The 2008-9 accounts reveal that seven Nuclear Management Partner executives were paid more than £1 million between them for their first four months’ work at Sellafield. These included American managing director Bill Poulson and Bob Pedde, who was in charge for a short time before returning to the United States.

Based on the first four months figures the present 19-strong Sellafield executive team will receive around £8.6 million between them in salaries for the 2009-10 financial year which will end shortly.

A Sellafield Ltd spokesman told The Whitehaven News: “Our team of executive directors are world leading experts in their respective fields with decades of experience of the nuclear industry both domestically and internationally.

Their remuneration is a matter for the (consortium) companies which employ them - URS (American), Areva (France) and Amec (UK).

In comments to The Whitehaven News, Barry Snelson, also points out that of his £2 million loss of office compensation some £788,508 has gone in tax.

He goes on: “I won’t protest about the coverage [in The Whitehaven News] or attempt to defend it but I want to correct some of the untruths which relate to the (previous) executive team. They won’t speak up for themselves but firstly they did not fare equally well.

“BNFL always had a good redundancy scheme from which many generations have benefited especially those with long service and a high salary. Long serving executives did well but those with much shorter service much less well.

“I just fortunately, or unfortunately, was Sellafield’s highest paid employee and had 30 years’ service with the company.

“It is also unjust to claim that ‘they took their windfalls to other jobs in the industry.’ None of them work in Cumbria and only one could be said to have found permanent employment in the UK nuclear industry. One has had to move to America. One has moved to London for a job outside the industry. One works for an international project company on all sorts of projects, some nuclear.

None of the other four have found permanent employment but have either only worked in a series of temporary jobs, all over the country, or have not worked at all.”

Have your say

Forgive me for asking, but whose money is this again? Surely the taxpayer's, or is the NDA now autonomous?

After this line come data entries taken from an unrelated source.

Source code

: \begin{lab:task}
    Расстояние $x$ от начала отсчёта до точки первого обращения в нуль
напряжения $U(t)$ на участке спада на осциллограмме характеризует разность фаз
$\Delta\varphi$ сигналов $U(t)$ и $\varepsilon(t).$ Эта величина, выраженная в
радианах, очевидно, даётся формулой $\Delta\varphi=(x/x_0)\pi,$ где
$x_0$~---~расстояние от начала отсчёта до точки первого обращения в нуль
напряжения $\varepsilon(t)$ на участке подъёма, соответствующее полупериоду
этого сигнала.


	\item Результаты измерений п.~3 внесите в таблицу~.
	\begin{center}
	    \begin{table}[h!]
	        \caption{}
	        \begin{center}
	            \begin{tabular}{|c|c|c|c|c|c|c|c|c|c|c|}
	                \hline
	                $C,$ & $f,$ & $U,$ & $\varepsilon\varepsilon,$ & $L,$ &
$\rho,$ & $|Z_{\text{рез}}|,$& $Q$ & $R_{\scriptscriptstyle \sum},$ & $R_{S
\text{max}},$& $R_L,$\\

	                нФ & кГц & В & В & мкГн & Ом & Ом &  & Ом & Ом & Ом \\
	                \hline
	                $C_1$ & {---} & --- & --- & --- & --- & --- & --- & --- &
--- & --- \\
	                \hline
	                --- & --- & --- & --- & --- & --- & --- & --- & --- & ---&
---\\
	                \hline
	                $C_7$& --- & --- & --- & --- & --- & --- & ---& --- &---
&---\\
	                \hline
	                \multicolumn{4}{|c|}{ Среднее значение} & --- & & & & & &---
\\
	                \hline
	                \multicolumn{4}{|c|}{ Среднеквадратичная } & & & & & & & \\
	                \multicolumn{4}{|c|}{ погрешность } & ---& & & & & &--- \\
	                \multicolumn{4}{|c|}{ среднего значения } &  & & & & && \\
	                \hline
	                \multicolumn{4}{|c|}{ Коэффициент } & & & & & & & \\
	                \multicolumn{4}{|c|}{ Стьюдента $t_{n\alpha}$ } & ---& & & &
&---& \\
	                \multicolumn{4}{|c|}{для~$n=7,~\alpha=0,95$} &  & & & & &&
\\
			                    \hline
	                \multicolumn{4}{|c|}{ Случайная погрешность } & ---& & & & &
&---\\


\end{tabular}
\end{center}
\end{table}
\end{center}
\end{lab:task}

Posted by Ian Hawkes on 9 March 2010 at 20:31

I don’t think Barry Snelson is making a completely fair comparison in trying to justify the outgoing director’s compensation payments by making reference to BNFLs voluntary redundancy arrangements. These directors knew well in advance that they would all have to leave when ownership of Sellafield Ltd transfered. If the NDA were acting responsibly (with respect to the interests of the UK public) they should have ensured the directors contracts of employment terminated without compensation at the time of share transfer. In contrast to the circumstances under which the directors left, voluntary redundancy payments are made to encourage staff to elect to leave. Hence voluntary redundancy payments are to incentivise staff to leave but the directors simply had no option if the NDA was to achieve its objectives. One queries whether the compensation payments were target related so that the directors had to achieve specific objectives before leaving in order to trigger the payments? The full details should be placed in the public domain since the compensation was public money which could otherwise have been used for the benefit of the whole of society.

The NMP fee and dividend is difficult to comment on without knowing turnover, what has trigger payment and the efficiencies achieved over and above what the previous management would have achieved anyway. However, under the previous management all profits/fees were returned to the owner (effectively the government) but now they are going to 3 companies 2 of which are not even UK! So therefore it is hard to understand and appreciate the net impact on UK plc. Is there a proof of the impact on the UK of the new arrangements and ownership, if there is then it should be placed in the public domain. There are many examples of the government contracting things out, bring in new management and undertaking public private partnerships which have gone horrendously wrong.